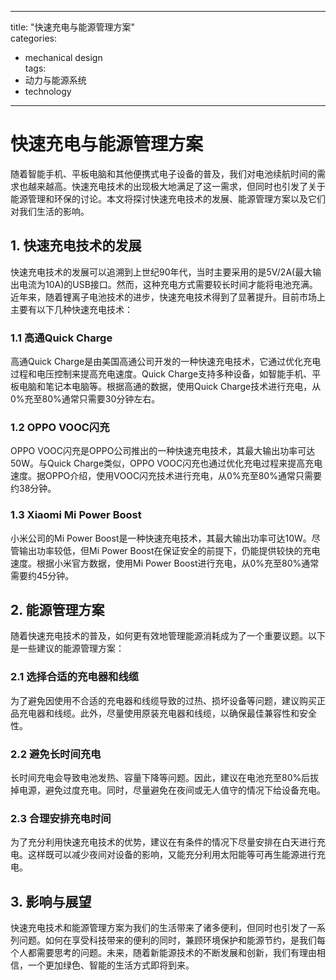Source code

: 
---  
title: "快速充电与能源管理方案"  
categories:  
  - mechanical design  
tags: 
  - 动力与能源系统 
  - technology  
---  

# 快速充电与能源管理方案

随着智能手机、平板电脑和其他便携式电子设备的普及，我们对电池续航时间的需求也越来越高。快速充电技术的出现极大地满足了这一需求，但同时也引发了关于能源管理和环保的讨论。本文将探讨快速充电技术的发展、能源管理方案以及它们对我们生活的影响。

## 1. 快速充电技术的发展

快速充电技术的发展可以追溯到上世纪90年代，当时主要采用的是5V/2A(最大输出电流为10A)的USB接口。然而，这种充电方式需要较长时间才能将电池充满。近年来，随着锂离子电池技术的进步，快速充电技术得到了显著提升。目前市场上主要有以下几种快速充电技术：

### 1.1 高通Quick Charge

高通Quick Charge是由美国高通公司开发的一种快速充电技术，它通过优化充电过程和电压控制来提高充电速度。Quick Charge支持多种设备，如智能手机、平板电脑和笔记本电脑等。根据高通的数据，使用Quick Charge技术进行充电，从0%充至80%通常只需要30分钟左右。

### 1.2 OPPO VOOC闪充

OPPO VOOC闪充是OPPO公司推出的一种快速充电技术，其最大输出功率可达50W。与Quick Charge类似，OPPO VOOC闪充也通过优化充电过程来提高充电速度。据OPPO介绍，使用VOOC闪充技术进行充电，从0%充至80%通常只需要约38分钟。

### 1.3 Xiaomi Mi Power Boost

小米公司的Mi Power Boost是一种快速充电技术，其最大输出功率可达10W。尽管输出功率较低，但Mi Power Boost在保证安全的前提下，仍能提供较快的充电速度。根据小米官方数据，使用Mi Power Boost进行充电，从0%充至80%通常需要约45分钟。

## 2. 能源管理方案

随着快速充电技术的普及，如何更有效地管理能源消耗成为了一个重要议题。以下是一些建议的能源管理方案：

### 2.1 选择合适的充电器和线缆

为了避免因使用不合适的充电器和线缆导致的过热、损坏设备等问题，建议购买正品充电器和线缆。此外，尽量使用原装充电器和线缆，以确保最佳兼容性和安全性。

### 2.2 避免长时间充电

长时间充电会导致电池发热、容量下降等问题。因此，建议在电池充至80%后拔掉电源，避免过度充电。同时，尽量避免在夜间或无人值守的情况下给设备充电。

### 2.3 合理安排充电时间

为了充分利用快速充电技术的优势，建议在有条件的情况下尽量安排在白天进行充电。这样既可以减少夜间对设备的影响，又能充分利用太阳能等可再生能源进行充电。

## 3. 影响与展望

快速充电技术和能源管理方案为我们的生活带来了诸多便利，但同时也引发了一系列问题。如何在享受科技带来的便利的同时，兼顾环境保护和能源节约，是我们每个人都需要思考的问题。未来，随着新能源技术的不断发展和创新，我们有理由相信，一个更加绿色、智能的生活方式即将到来。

....

Transcribe the entries above exactly, from their first line through the line with "### 2.1 选择合适的充电器和线缆", and omit all pictures.

ANSWER FOR THIS EXERCISE -
Source code

: 
---  
title: "快速充电与能源管理方案"  
categories:  
  - mechanical design  
tags: 
  - 动力与能源系统 
  - technology  
---  

# 快速充电与能源管理方案

随着智能手机、平板电脑和其他便携式电子设备的普及，我们对电池续航时间的需求也越来越高。快速充电技术的出现极大地满足了这一需求，但同时也引发了关于能源管理和环保的讨论。本文将探讨快速充电技术的发展、能源管理方案以及它们对我们生活的影响。

## 1. 快速充电技术的发展

快速充电技术的发展可以追溯到上世纪90年代，当时主要采用的是5V/2A(最大输出电流为10A)的USB接口。然而，这种充电方式需要较长时间才能将电池充满。近年来，随着锂离子电池技术的进步，快速充电技术得到了显著提升。目前市场上主要有以下几种快速充电技术：

### 1.1 高通Quick Charge

高通Quick Charge是由美国高通公司开发的一种快速充电技术，它通过优化充电过程和电压控制来提高充电速度。Quick Charge支持多种设备，如智能手机、平板电脑和笔记本电脑等。根据高通的数据，使用Quick Charge技术进行充电，从0%充至80%通常只需要30分钟左右。

### 1.2 OPPO VOOC闪充

OPPO VOOC闪充是OPPO公司推出的一种快速充电技术，其最大输出功率可达50W。与Quick Charge类似，OPPO VOOC闪充也通过优化充电过程来提高充电速度。据OPPO介绍，使用VOOC闪充技术进行充电，从0%充至80%通常只需要约38分钟。

### 1.3 Xiaomi Mi Power Boost

小米公司的Mi Power Boost是一种快速充电技术，其最大输出功率可达10W。尽管输出功率较低，但Mi Power Boost在保证安全的前提下，仍能提供较快的充电速度。根据小米官方数据，使用Mi Power Boost进行充电，从0%充至80%通常需要约45分钟。

## 2. 能源管理方案

随着快速充电技术的普及，如何更有效地管理能源消耗成为了一个重要议题。以下是一些建议的能源管理方案：

### 2.1 选择合适的充电器和线缆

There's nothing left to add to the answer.